Paul
Goble
Staunton, January 26 – Moscow’s
greatest fear as far as ethnicity is concerned is not the increasing share of
non-Russians in the population of the Russian Federation but rather any
indications of the fragility and fragmentation of those it categorizes as
ethnic Russians whatever the people involved think.
Thus, the Russian government’s
continuing refusal to recognize the Cossacks as a distinct nation and its
ongoing campaigns against those who identify as Siberians or Pomors among
others lest these identities cut into Russian domination of the population and raise
questions about the much-ballyhooed unity of the Russian nation.
But despite official efforts, ever
more groups are organizing and demanding official recognition either as a
sub-ethnos within the Russian nation, a numerically small people which under
Russian law would get special benefits, or even a separate and independent
nation all its own.
The latest group to do so is one few
in Moscow or the West had ever noticed before: the Tudovlyane of Tver Oblast who
trace their ancestry back to the Belarusian nation even though they have been
subject to massive Russification campaigns and who have now organized a
petition campaign for recognition (nn.by/?c=ar&i=184294&lang=ru).

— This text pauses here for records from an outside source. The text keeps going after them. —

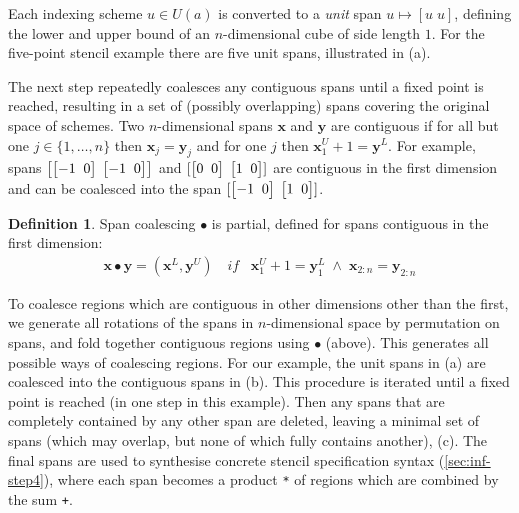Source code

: \documentclass[10pt,preprint]{sigplanconf}
\newcounter{block}
\theoremstyle{definition}
\newtheorem{definition}[block]{Definition}
\newcommand{\vect}[1]{\textbf{#1}}
\newcommand{\vtwoh}[2]{\setlength{\arraycolsep}{0em}
\left[\begin{array}{cc}#1 \; & \; #2\end{array}\right]}
\begin{document}
\noindent
Each indexing scheme $u \in U(a)$ is converted to a \emph{unit} span
$u \mapsto [u \; u]$, defining the lower and upper bound of an
$n$-dimensional cube of side length $1$. For the five-point stencil
example there are five unit spans, illustrated in
(a).

The next step repeatedly coalesces any contiguous spans until a fixed
point is reached, resulting in a set of (possibly overlapping) spans
covering the original space of schemes. Two $n$-dimensional spans
$\vect{x}$ and $\vect{y}$ are contiguous if for all but one
$j \in \{1, \ldots, n\}$ then $\vect{x}_j = \vect{y}_j$ and for one
$j$ then $\vect{x}^U_1 + 1 = \vect{y}^L$. For example, spans
$\left[\vtwoh{-1}{0}\; \vtwoh{-1}{0}\right]$ and
$[\vtwoh{0}{0} \; \vtwoh{1}{0}]$ are contiguous in the first dimension
and can be coalesced into the span $[\vtwoh{-1}{0} \; \vtwoh{1}{0}]$.

\begin{definition}\label{def:span-coalesc}
  Span coalescing $\bullet$ is partial, defined for spans contiguous in the
  first dimension:
\begin{align*}
\vect{x} \bullet \vect{y}
= (\vect{x}^L, \vect{y}^U) \;\;\;\, \textit{if} \;\;\; \vect{x}^U_1 + 1 = \vect{y}^L_1 \; \wedge \;
\vect{x}_{2:n} = \vect{y}_{2:n} %
\end{align*}
\end{definition}
\noindent
To coalesce regions which are contiguous in other dimensions
other than the first, we generate all rotations of the spans in
$n$-dimensional space by permutation on spans, and fold together contiguous
regions using $\bullet$ (above). This
generates all possible ways of coalescing regions. For our example,
the unit spans in (a)
are coalesced into the contiguous spans in
(b).
This procedure is iterated until a fixed point is reached (in one step
in this example).
 Then any spans that are completely contained by any other span are deleted,
leaving a minimal set of spans (which may overlap, but none of which
fully contains another), (c).
The final spans are used to synthesise concrete stencil specification
syntax (\cref{sec:inf-step4}), where
each span becomes a product \texttt{*} of regions which are
combined by the sum \texttt{+}.
\end{document}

The petition (change.org/p/законодательное-собрание-тверской-области-признать-этнографическую-группу-тудовляне-тверской-области-белорусами-по-национальности?)

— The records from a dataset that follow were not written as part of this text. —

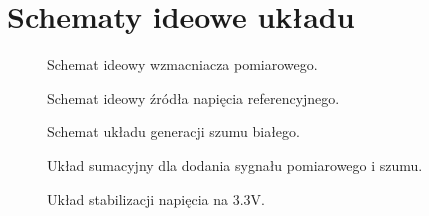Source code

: \section{Schematy ideowe układu}
    \begin{figure}[!ht]
        \centering
        \scalebox{1}{}
        \caption{Schemat ideowy wzmacniacza pomiarowego.}
        \label{sch:INA333}
    \end{figure}
    \begin{figure}[!ht]
        \centering
        \scalebox{1}{}
        \caption{Schemat ideowy źródła napięcia referencyjnego.}
        \label{sch:Vref_gen}
    \end{figure}
    \begin{figure}[!ht]
        \centering
        \scalebox{1}{}
        \caption{Schemat układu generacji szumu białego.}
        \label{sch:Noise_gen}
    \end{figure}
    \begin{figure}[!ht]
        \centering
        \scalebox{1}{}
        \caption{Układ sumacyjny dla dodania sygnału pomiarowego i szumu.}
        \label{sch:sumator}
    \end{figure}
    \begin{figure}[!ht]
        \centering
        \scalebox{1}{}
        \caption{Układ stabilizacji napięcia na 3.3V. }
        \label{sch:psu}
    \end{figure}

which is addressed to Vladimir Putin and Tver Oblast Governor Igor Ruden has
been signed by more than 200 people.
“Help us to restore historical
justice and return to our people its former history and culture,” the petition
reads. “In the western part of Tver Oblast, in the Olenin district, live the ethnographic
group of the Tudovlyane. This group was
formed as a result of the assimilation of the Belarusian population which lives
in these areas.”
“In our villages,” it continues, “people
speak a dialect of Belarusian – Tudaulyanskiya
gavorki – which kept particular expressions and words up to the middle of
the 20th century.” But as ethnographers and historians have
testified, they retain “the traditions, culture and dress” of their own people
which is “different than that of their neighbors.”
Unfortunately, and despite all that,
the petition says, they are forced to declare Russian as their nationality in all
official documents. And the ethnic Russians they live among are completely
dismissive: Such people, they say, long ago became Russians and their petition
now is “curious” (nn.by/?c=ar&i=184294&lang=ru).

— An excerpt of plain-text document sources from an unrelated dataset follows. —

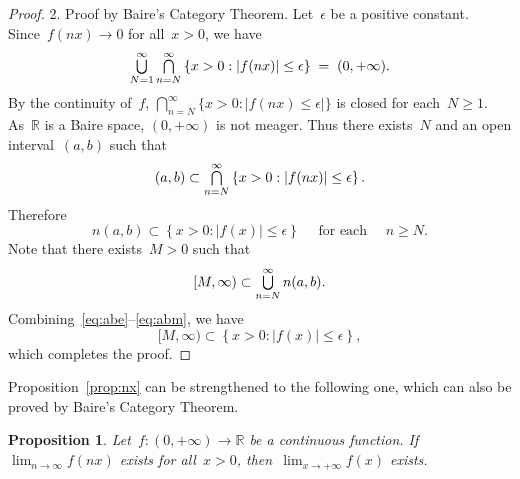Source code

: \documentclass[11pt,a4paper]{article}  %
\newcommand{\bibfile}{baire.bib}  %
\newtheorem{proposition}{Proposition}[section]
\theoremstyle{definition}
\DeclareMathOperator*{\mcap}{\mathsmaller{\bigcap}}
\DeclareMathOperator*{\mcup}{\mathsmaller{\bigcup}}
\def\real{\mathbb{R}}
\numberwithin{equation}{section}
\begin{document}
\begin{proof}
  2. Proof by Baire's Category Theorem. Let~$\epsilon$ be a positive constant. Since~$f(nx)\to 0$
     for all~$x>0$, we have
  \begin{equation}
    \mcup_{N=1}^\infty \mcap_{n=N}^\infty\left\{ x >0 \mathrel{:} |f(nx)| \le \epsilon \right\}
    \;=\; (0,+\infty).
  \end{equation}
  By the continuity of~$f$, $\bigcap_{n=N}^\infty \{x> 0 \mathrel{:} |f(nx)\le \epsilon|\}$ is closed for
  each~$N \ge 1$.
  As~$\real$ is a Baire space, $(0,+\infty)$ is not meager. Thus there exists~$N$ and an open
  interval~$(a, b)$ such that
  \begin{equation}
    (a, b) \subset \mcap_{n=N}^\infty\left\{ x >0 \mathrel{:} |f(nx)| \le \epsilon \right\}.
  \end{equation}
  Therefore
  \begin{equation}
    \label{eq:abe}
    n(a, b) \subset \left\{ x >0 \mathrel{:} |f(x)| \le \epsilon \right\}
    \quad \text{ for each } \quad n\ge N.
  \end{equation}
  Note that there exists~$M >0$ such that
  \begin{equation}
    \label{eq:abm}
    [M, \infty) \subset \mcup_{n=N}^\infty n(a,b).
  \end{equation}
  Combining~\eqref{eq:abe}--\eqref{eq:abm}, we have
  \begin{equation}
    [M, \infty) \subset \left\{ x >0 \mathrel{:} |f(x)| \le \epsilon \right\},
  \end{equation}
  which completes the proof.

\end{proof}

Proposition~\ref{prop:nx} can be strengthened to the following one, which can also be proved by
Baire's Category Theorem.

\begin{proposition}
  Let~$f\mathrel{:} (0,+\infty)\to \real$ be a continuous function. If~$\lim_{n\to \infty}f(nx)$
  exists for all~$x>0$, then~$\lim_{x\to +\infty} f(x)$ exists.
\end{proposition}


\small


\end{document}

But there is clear evidence that the
Tudovlyane are in fact recovering their identity on their own whatever their
neighbors or Moscow says. They have
their own page on the VKontakte social network (vk.com/tydovljane), they have produced
their own ethnography (Yu.M. Smirnov, “In strane Tudovlyan” (in Russian), Tver,
2004), and they have the attention of the Belarusian media (charter97.org/ru/news/2017/1/26/238893/).